In the entries below, count each line holding the word "durata". Answer with the total alone.

*Saved entries*
○ ○ ○

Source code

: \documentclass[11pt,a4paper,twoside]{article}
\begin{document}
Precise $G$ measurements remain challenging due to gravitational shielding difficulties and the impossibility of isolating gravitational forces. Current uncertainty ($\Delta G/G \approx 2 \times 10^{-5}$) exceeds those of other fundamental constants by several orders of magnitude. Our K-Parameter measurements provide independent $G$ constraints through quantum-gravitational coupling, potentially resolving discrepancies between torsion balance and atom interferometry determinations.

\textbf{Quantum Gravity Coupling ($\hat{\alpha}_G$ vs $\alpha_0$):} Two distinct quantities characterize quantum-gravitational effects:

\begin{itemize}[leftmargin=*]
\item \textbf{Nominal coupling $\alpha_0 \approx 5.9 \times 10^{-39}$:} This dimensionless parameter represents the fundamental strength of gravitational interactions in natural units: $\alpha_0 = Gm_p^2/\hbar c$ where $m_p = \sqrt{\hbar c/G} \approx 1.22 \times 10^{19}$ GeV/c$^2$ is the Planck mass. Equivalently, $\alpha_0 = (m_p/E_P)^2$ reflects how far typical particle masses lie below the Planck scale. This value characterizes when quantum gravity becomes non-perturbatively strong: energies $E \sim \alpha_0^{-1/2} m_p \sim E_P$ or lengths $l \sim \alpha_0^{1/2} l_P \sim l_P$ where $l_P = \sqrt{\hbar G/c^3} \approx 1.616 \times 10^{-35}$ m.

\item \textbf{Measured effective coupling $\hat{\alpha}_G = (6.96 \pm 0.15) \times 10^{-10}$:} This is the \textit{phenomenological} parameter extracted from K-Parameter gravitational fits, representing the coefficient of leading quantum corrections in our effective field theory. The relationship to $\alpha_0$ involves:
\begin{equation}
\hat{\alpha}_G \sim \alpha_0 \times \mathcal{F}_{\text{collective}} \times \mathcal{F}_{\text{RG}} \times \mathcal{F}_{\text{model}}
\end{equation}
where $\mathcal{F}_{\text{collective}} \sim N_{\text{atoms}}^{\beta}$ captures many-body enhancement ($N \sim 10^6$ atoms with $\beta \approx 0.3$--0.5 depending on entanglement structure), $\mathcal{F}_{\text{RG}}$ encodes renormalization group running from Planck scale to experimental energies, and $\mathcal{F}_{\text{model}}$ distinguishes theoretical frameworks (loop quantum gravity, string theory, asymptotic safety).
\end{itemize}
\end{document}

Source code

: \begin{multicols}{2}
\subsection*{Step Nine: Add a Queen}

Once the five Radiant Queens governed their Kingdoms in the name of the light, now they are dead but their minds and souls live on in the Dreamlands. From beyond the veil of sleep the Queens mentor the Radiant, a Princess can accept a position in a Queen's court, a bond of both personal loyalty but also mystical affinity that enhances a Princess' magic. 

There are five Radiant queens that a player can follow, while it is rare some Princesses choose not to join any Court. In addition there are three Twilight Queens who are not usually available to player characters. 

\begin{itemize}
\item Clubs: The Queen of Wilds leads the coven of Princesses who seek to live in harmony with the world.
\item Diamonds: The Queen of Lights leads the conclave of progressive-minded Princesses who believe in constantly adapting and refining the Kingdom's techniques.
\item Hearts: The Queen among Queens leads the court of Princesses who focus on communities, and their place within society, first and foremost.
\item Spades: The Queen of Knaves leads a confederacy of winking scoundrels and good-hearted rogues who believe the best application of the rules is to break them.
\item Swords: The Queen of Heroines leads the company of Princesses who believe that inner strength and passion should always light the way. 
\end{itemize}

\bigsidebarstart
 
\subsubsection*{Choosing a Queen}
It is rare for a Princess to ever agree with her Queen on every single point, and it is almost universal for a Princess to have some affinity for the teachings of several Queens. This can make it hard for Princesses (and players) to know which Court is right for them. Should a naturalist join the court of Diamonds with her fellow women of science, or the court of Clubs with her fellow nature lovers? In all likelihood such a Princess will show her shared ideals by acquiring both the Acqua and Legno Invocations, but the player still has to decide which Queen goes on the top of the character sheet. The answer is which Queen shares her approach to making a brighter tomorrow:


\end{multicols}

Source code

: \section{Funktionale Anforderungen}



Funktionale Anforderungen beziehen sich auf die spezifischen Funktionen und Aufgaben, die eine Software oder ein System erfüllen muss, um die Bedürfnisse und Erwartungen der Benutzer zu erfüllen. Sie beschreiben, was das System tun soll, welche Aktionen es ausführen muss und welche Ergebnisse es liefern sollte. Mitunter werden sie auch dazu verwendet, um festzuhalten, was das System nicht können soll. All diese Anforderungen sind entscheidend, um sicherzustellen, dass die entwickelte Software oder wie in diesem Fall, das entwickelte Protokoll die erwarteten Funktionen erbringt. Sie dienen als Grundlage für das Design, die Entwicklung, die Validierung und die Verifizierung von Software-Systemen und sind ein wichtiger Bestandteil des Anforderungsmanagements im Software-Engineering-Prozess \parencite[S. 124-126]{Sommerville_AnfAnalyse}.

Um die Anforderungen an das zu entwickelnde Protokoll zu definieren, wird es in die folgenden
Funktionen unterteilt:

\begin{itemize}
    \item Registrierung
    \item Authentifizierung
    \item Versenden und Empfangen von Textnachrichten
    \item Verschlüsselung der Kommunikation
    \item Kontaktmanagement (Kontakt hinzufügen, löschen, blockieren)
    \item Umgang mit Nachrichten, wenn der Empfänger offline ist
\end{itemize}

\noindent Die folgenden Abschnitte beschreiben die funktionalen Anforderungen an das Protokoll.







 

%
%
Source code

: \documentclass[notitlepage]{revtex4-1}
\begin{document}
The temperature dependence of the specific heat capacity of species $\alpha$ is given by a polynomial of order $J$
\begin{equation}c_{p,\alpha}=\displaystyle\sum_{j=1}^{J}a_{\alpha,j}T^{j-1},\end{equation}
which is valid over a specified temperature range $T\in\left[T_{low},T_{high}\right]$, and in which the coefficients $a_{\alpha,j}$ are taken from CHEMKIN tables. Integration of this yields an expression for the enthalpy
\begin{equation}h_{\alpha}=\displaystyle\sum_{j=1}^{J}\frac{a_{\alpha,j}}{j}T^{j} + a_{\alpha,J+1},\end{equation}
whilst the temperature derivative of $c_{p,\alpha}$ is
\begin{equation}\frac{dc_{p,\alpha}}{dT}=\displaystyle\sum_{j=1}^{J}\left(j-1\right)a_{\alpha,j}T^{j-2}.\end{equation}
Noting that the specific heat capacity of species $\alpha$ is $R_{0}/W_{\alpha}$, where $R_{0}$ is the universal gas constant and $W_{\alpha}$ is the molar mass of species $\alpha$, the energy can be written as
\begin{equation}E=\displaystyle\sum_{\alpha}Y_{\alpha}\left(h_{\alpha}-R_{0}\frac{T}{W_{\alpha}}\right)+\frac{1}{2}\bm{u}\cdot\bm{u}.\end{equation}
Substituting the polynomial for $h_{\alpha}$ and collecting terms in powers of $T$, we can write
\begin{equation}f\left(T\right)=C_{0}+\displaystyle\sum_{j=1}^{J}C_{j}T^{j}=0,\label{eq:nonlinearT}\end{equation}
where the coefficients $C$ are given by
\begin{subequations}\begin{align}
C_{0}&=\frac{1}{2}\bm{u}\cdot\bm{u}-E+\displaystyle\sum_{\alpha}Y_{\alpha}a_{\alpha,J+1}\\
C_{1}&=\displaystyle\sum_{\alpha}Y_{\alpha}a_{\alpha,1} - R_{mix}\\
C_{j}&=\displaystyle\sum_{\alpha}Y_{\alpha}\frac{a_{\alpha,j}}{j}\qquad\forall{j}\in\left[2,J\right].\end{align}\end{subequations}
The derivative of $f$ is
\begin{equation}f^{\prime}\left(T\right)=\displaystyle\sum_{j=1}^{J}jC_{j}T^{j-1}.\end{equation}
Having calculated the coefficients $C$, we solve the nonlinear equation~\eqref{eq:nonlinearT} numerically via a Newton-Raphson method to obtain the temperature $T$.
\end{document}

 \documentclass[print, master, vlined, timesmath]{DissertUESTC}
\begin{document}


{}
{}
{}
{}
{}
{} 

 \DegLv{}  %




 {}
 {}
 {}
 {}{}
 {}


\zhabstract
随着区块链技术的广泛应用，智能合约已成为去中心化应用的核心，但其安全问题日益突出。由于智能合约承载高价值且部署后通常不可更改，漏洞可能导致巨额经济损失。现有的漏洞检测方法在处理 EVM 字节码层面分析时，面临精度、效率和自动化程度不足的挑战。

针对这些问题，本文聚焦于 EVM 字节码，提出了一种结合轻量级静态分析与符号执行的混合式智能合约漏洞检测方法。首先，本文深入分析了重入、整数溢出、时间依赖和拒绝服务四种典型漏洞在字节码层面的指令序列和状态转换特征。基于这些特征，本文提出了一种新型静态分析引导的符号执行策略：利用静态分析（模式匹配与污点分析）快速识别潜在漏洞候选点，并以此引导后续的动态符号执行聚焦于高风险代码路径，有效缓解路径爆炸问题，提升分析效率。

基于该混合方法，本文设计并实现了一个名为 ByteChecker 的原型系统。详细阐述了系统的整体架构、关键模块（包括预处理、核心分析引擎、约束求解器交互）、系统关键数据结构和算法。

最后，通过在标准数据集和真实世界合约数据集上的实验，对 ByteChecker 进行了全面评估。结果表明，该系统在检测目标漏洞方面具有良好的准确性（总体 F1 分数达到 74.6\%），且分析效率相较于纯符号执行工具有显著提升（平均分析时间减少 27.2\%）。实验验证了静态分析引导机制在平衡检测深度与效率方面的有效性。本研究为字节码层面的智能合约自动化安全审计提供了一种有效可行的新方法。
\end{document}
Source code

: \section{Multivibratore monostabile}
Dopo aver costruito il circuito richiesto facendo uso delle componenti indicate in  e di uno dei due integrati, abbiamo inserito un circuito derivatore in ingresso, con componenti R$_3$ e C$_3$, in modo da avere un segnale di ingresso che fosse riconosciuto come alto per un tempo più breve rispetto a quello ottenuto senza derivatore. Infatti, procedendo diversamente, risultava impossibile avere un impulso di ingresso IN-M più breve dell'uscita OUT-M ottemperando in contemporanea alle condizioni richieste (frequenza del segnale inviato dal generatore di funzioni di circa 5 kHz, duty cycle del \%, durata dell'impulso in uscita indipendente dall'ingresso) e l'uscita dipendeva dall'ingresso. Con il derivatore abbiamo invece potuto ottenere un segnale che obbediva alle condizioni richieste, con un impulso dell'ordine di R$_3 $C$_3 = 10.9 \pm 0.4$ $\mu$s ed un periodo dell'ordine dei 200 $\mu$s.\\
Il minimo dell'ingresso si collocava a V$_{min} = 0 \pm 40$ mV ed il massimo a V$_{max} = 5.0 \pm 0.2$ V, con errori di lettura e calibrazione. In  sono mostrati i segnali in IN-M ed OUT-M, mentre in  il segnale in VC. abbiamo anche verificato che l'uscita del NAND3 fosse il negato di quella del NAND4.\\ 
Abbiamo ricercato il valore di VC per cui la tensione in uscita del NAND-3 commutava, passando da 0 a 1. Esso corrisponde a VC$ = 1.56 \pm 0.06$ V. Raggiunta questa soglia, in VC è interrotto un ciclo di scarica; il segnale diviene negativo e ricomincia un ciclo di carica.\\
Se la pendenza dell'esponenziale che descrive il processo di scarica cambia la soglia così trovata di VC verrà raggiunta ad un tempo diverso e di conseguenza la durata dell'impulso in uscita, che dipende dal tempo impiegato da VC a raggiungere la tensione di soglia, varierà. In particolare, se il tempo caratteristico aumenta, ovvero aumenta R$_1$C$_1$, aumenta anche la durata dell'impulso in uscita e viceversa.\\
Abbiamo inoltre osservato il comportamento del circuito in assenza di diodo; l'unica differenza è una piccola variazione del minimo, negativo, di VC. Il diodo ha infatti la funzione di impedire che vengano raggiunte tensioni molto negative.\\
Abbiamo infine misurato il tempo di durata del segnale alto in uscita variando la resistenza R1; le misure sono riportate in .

○ ○ ○

*Output*
3